Un’altra volta il rombo del motore interruppe i commenti.

Adesso, Noris partiva.

Anche Susanna guardava, vinta suo malgrado dal fascino della cosa magnifica, presa dall’entusiasmo della folla che in unico palpito e in impeto solo salutava la macchina librantesi nell’alto con uno scroscio di battimani che veniva da ogni parte del campo e si diffondeva lontano con un clamore di gloria.

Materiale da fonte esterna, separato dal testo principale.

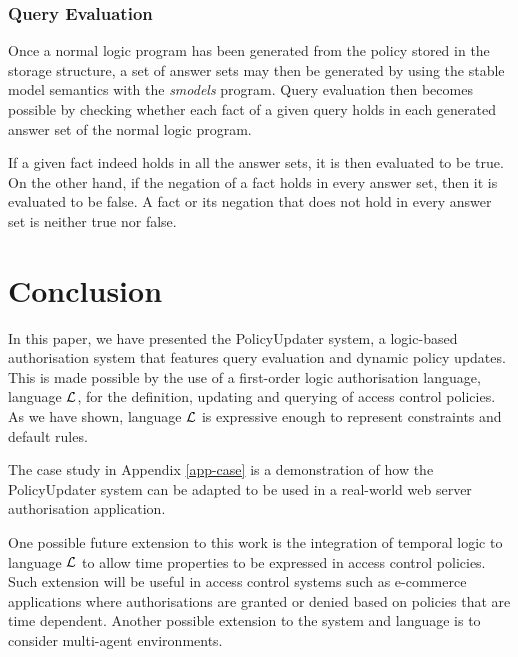 \documentclass[11pt, twocolumn]{article}
\begin{document}
      \subsubsection{Query Evaluation}

        Once a normal logic program has been generated from the policy stored
        in the storage structure, a set of answer sets may then be generated
        by using the stable model semantics with the {\em smodels}\footnotemark
        program. Query evaluation then becomes possible by checking whether
        each fact of a given query holds in each generated answer set of the
        normal logic program.


        If a given fact indeed holds in all the answer sets, it is then
        evaluated to be true. On the other hand, if the negation of a fact
        holds in every answer set, then it is evaluated to be false. A fact
        or its negation that does not hold in every answer set is neither true
        nor false.

  \section{Conclusion}
    \label{sec-conclusion}

    In this paper, we have presented the PolicyUpdater system, a logic-based
    authorisation system that features query evaluation and dynamic policy
    updates. This is made possible by the use of a first-order logic
    authorisation language, language ${\cal L}$, for the definition, updating
    and querying of access control policies. As we have shown, language
    ${\cal L}$ is expressive enough to represent constraints and default rules.

    The case study in Appendix \ref{app-case} is a demonstration of how the
    PolicyUpdater system can be adapted to be used in a real-world web server
    authorisation application.

    One possible future extension to this work is the integration of temporal
    logic to language ${\cal L}$ to allow time properties to be expressed in
    access control policies. Such extension will be useful in access control
    systems such as e-commerce applications where authorisations are granted
    or denied based on policies that are time dependent. Another possible
    extension to the system and language is to consider multi-agent
    environments.
\end{document}
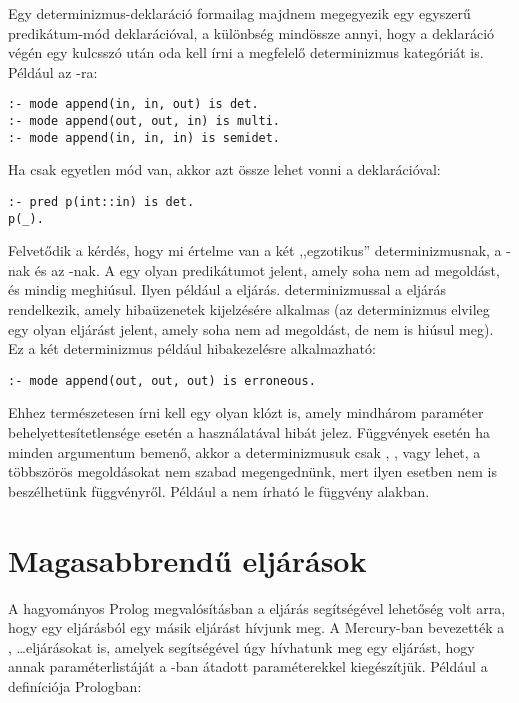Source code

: Egy determinizmus-deklaráció formailag majdnem megegyezik egy egyszerű predikátum-mód
deklarációval, a különbség mindössze annyi, hogy a deklaráció végén egy  kulcsszó
után oda kell írni a megfelelő determinizmus kategóriát is. Például az -ra:

\begin{verbatim}
:- mode append(in, in, out) is det.
:- mode append(out, out, in) is multi.
:- mode append(in, in, in) is semidet.
\end{verbatim}

Ha csak egyetlen mód van, akkor azt össze lehet vonni a  deklarációval:

\begin{verbatim}
:- pred p(int::in) is det.
p(_).
\end{verbatim}

Felvetődik a kérdés, hogy mi értelme van a két ,,egzotikus'' determinizmusnak, a
-nak és az -nak. A  egy olyan predikátumot
jelent, amely soha nem ad megoldást, és mindig meghiúsul. Ilyen például a 
eljárás.  determinizmussal a  eljárás rendelkezik,
amely hibaüzenetek kijelzésére alkalmas (az  determinizmus elvileg egy
olyan eljárást jelent, amely soha nem ad megoldást, de nem is hiúsul meg). Ez a két
determinizmus például hibakezelésre alkalmazható:

\begin{verbatim}
:- mode append(out, out, out) is erroneous.
\end{verbatim}

Ehhez természetesen írni kell egy olyan klózt is, amely mindhárom paraméter
behelyettesítetlensége esetén a  használatával hibát jelez.
\br
Függvények esetén ha minden argumentum bemenő, akkor a determinizmusuk csak
, ,  vagy  lehet, a többszörös
megoldásokat nem szabad megengednünk, mert ilyen esetben nem is beszélhetünk
függvényről. Például a  nem írható le függvény alakban.


\section{Magasabbrendű eljárások}

A hagyományos Prolog megvalósításban a  eljárás segítségével lehetőség
volt arra, hogy egy eljárásból egy másik eljárást hívjunk meg. A Mercury-ban
bevezették a ,  \ldots eljárásokat is, amelyek segítségével
úgy hívhatunk meg egy eljárást, hogy annak paraméterlistáját a -ban
átadott paraméterekkel kiegészítjük. Például a  definíciója Prologban:

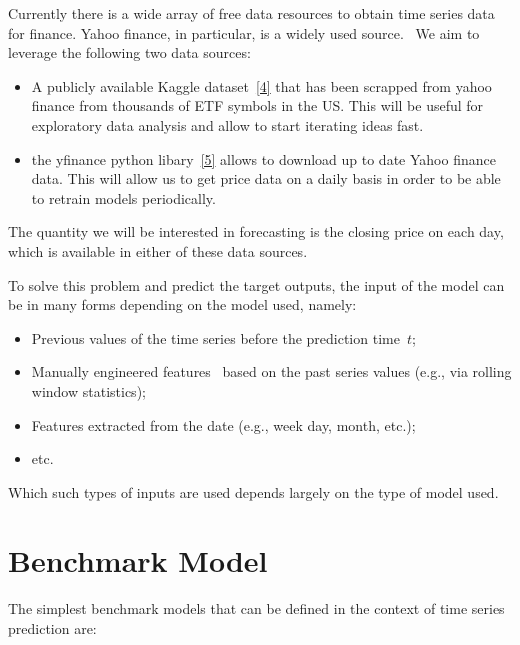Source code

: \documentclass[10pt]{article}
\providecommand{\tightlist}{\setlength{\itemsep}{0pt}\setlength{\parskip}{0pt}}%
\begin{document}
{\label{273725}}

Currently there is a wide array of free data resources to obtain time
series data for finance. Yahoo finance, in particular, is a widely used
source.~ We aim to leverage the following two data sources:

\begin{itemize}
\tightlist
\item
  A publicly available Kaggle dataset~\hyperref[csl:4]{[4]} that has been
  scrapped from yahoo finance from thousands of ETF symbols in the US.
  This will be useful for exploratory data analysis and allow to start
  iterating ideas fast.
\item
  the yfinance python libary~\hyperref[csl:5]{[5]} allows to download up to
  date Yahoo finance data. This will allow us to get price data on a
  daily basis in order to be able to retrain models periodically.~
\end{itemize}

The quantity we will be interested in forecasting is the closing price
on each day, which is available in either of these data sources.

To solve this problem and predict the target outputs, the input of the
model can be in many forms depending on the model used, namely:

\begin{itemize}
\tightlist
\item
  Previous values of the time series before the prediction
  time~\(t\);~
\item
  Manually engineered features~ based on the past series values (e.g.,
  via rolling window statistics);
\item
  Features extracted from the date (e.g., week day, month, etc.);
\item
  etc.
\end{itemize}

Which such types of inputs are used depends largely on the type of model
used.~

\hypertarget{benchmark-model}{%
\section*{Benchmark Model}}

{\label{145318}}

The simplest benchmark models that can be defined in the context of time
series prediction are:
\end{document}
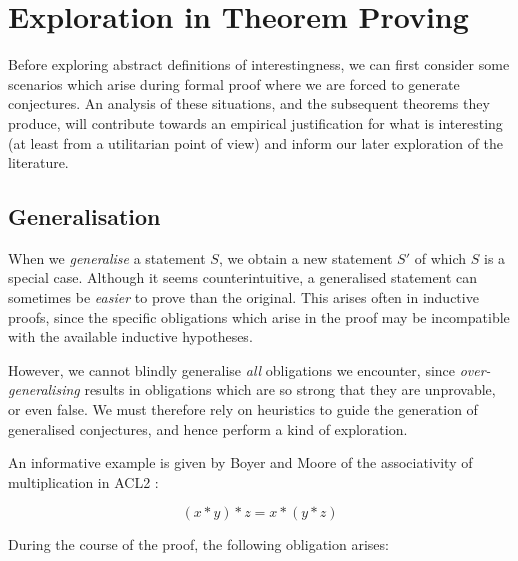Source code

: 

\section{Exploration in Theorem Proving}
\label{sec:examples}

Before exploring abstract definitions of interestingness, we can first consider
some scenarios which arise during formal proof where we are forced to generate
conjectures. An analysis of these situations, and the subsequent theorems they
produce, will contribute towards an empirical justification for what is
interesting (at least from a utilitarian point of view) and inform our later
exploration of the literature.

\subsection{Generalisation}

\providecommand{\coq}[1]{\lstinline[language=ML]|#1|}

When we \emph{generalise} a statement $S$, we obtain a new statement $S'$ of
which $S$ is a special case. Although it seems counterintuitive, a generalised
statement can sometimes be \emph{easier} to prove than the original. This arises
often in inductive proofs, since the specific obligations which arise in the
proof may be incompatible with the available inductive hypotheses.

However, we cannot blindly generalise \emph{all} obligations we encounter, since
\emph{over-generalising} results in obligations which are so strong that they
are unprovable, or even false. We must therefore rely on heuristics to guide the
generation of generalised conjectures, and hence perform a kind of exploration.

An informative example is given by Boyer and Moore of the associativity of
multiplication in ACL2 \cite{boyer1983proof}:

$$(x * y) * z = x * (y * z)$$

During the course of the proof, the following obligation arises:

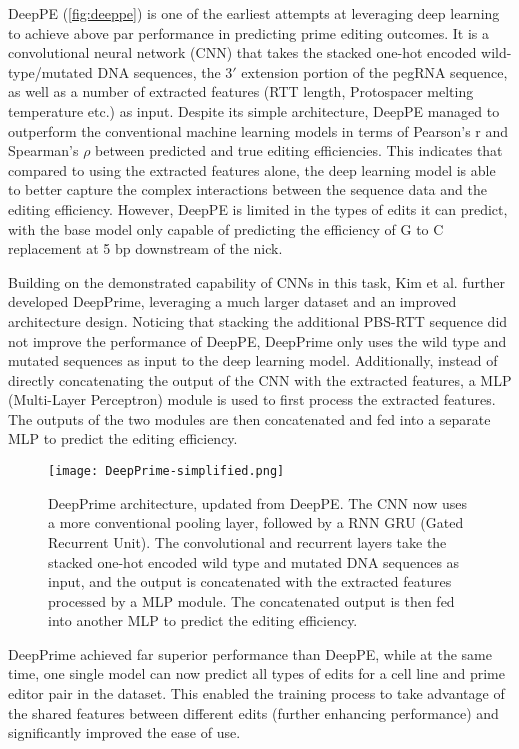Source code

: DeepPE (\autoref{fig:deeppe}) is one of the earliest attempts at leveraging deep learning to achieve above par performance in predicting prime editing outcomes\cite{kimPredictingEfficiencyPrime2021}. It is a convolutional neural network (CNN) that takes the stacked one-hot encoded wild-type/mutated DNA sequences, the $3'$ extension portion of the pegRNA sequence, as well as a number of extracted features (RTT length, Protospacer melting temperature etc.) as input. Despite its simple architecture, DeepPE managed to outperform the conventional machine learning models in terms of Pearson's r and Spearman's $\rho$ between predicted and true editing efficiencies. This indicates that compared to using the extracted features alone, the deep learning model is able to better capture the complex interactions between the sequence data and the editing efficiency. However, DeepPE is limited in the types of edits it can predict, with the base model only capable of predicting the efficiency of G to C replacement at 5 bp downstream of the nick.

Building on the demonstrated capability of CNNs in this task, Kim et al. further developed DeepPrime, leveraging a much larger dataset and an improved architecture design\cite{yuPredictionEfficienciesDiverse2023}.
Noticing that stacking the additional PBS-RTT sequence did not improve the performance of DeepPE, DeepPrime only uses the wild type and mutated sequences as input to the deep learning model. Additionally, instead of directly concatenating the output of the CNN with the extracted features, a MLP (Multi-Layer Perceptron) module is used to first process the extracted features.
The outputs of the two modules are then concatenated and fed into a separate MLP to predict the editing efficiency.

\begin{figure}
    \centering
    \texttt{[image: DeepPrime-simplified.png]}
    \caption[DeepPrime architecture]{DeepPrime architecture, updated from DeepPE. The CNN now uses a more conventional pooling layer, followed by a RNN GRU (Gated Recurrent Unit). The convolutional and recurrent layers take the stacked one-hot encoded wild type and mutated DNA sequences as input, and the output is concatenated with the extracted features processed by a MLP module. The concatenated output is then fed into another MLP to predict the editing efficiency.}
    \label{fig:deepprime}
\end{figure}

DeepPrime achieved far superior performance than DeepPE, while at the same time, one single model can now predict all types of edits for a cell line and prime editor pair in the dataset. This enabled the training process to take advantage of the shared features between different edits (further enhancing performance) and significantly improved the ease of use.

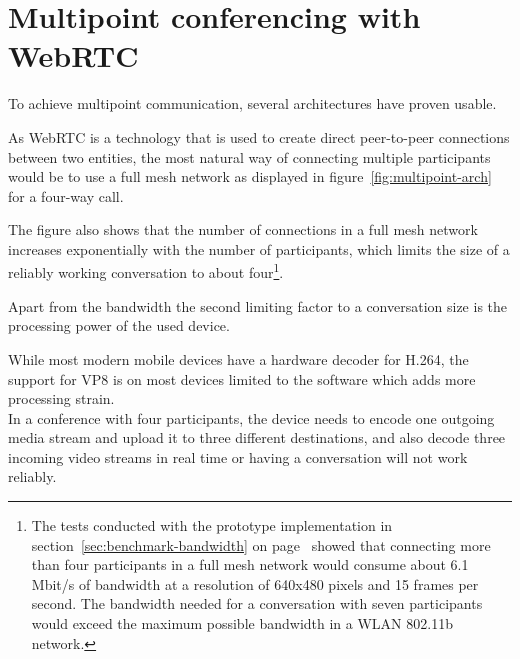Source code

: \documentclass[../../../thesis.tex]{subfiles}
\begin{document}
\section{Multipoint conferencing with WebRTC}

To achieve multipoint communication, several architectures have proven usable.

As WebRTC is a technology that is used to create direct peer-to-peer connections between two entities, the most natural way of connecting multiple participants would be to use a full mesh network as displayed in figure~\ref{fig:multipoint-arch} for a four-way call.\par
The figure also shows that the number of connections in a full mesh network increases exponentially with the number of participants, which limits the size of a reliably working conversation to about four\footnote{The tests conducted with the prototype implementation in section~\ref{sec:benchmark-bandwidth} on page~\pageref{sec:benchmark-bandwidth} showed that connecting more than four participants in a full mesh network would consume about 6.1 Mbit/s of bandwidth at a resolution of 640x480 pixels and 15 frames per second. The bandwidth needed for a conversation with seven participants would exceed the maximum possible bandwidth in a WLAN 802.11b network.}.

Apart from the bandwidth the second limiting factor to a conversation size is the processing power of the used device.\par
While most modern mobile devices have a hardware decoder for H.264, the support for VP8 is on most devices limited to the software which adds more processing strain.\\

In a conference with four participants, the device needs to encode one outgoing media stream and upload it to three different destinations, and also decode three incoming video streams in real time or having a conversation will not work reliably.\\

\end{document}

Com’era suo costume di fare, Noris aveva drizzato in alto la prora del suo velivolo come un destriero impennato, con un’audacia di manovra che dava, veduta, un brivido, che metteva nell’entusiasmo del pubblico la tensione di uno sgomento.

— Se cadesse! — disse alle spalle di Susanna una piccoletta bianca in viso come un cencio lavato.

Susanna si rivolse coll’impeto d’una persona, offesa, poi ebbe vergogna del suo impeto, tornò a voltarsi, fissò ancora i suoi occhi verdi su nell’azzurro dove macchina e aviatore s’erano ormai chiusi in una cosa sola staccantesi sullo sfondo dell’orizzonte sfavillante di sole come una doppia sottil linea soltanto, due brevi parallele nere di cui la superiore fosse un poco più lunga dall’altra.

— Taci, — diceva la signora Acerra alla piccola, — non si pensano nemmeno codeste cose.

— Perchè? — chiedeva la bimba meravigliata.

— Perchè portano sfortuna.

Elsa Marlitt sorrise.

— Mi trovate superstiziosa? — domandò la biondissima Acerra alla fanciulla.

La Marlitt tornò a sorridere.

— Siete italiana e per giunta meridionale, — disse, — è naturale che siate superstiziosa.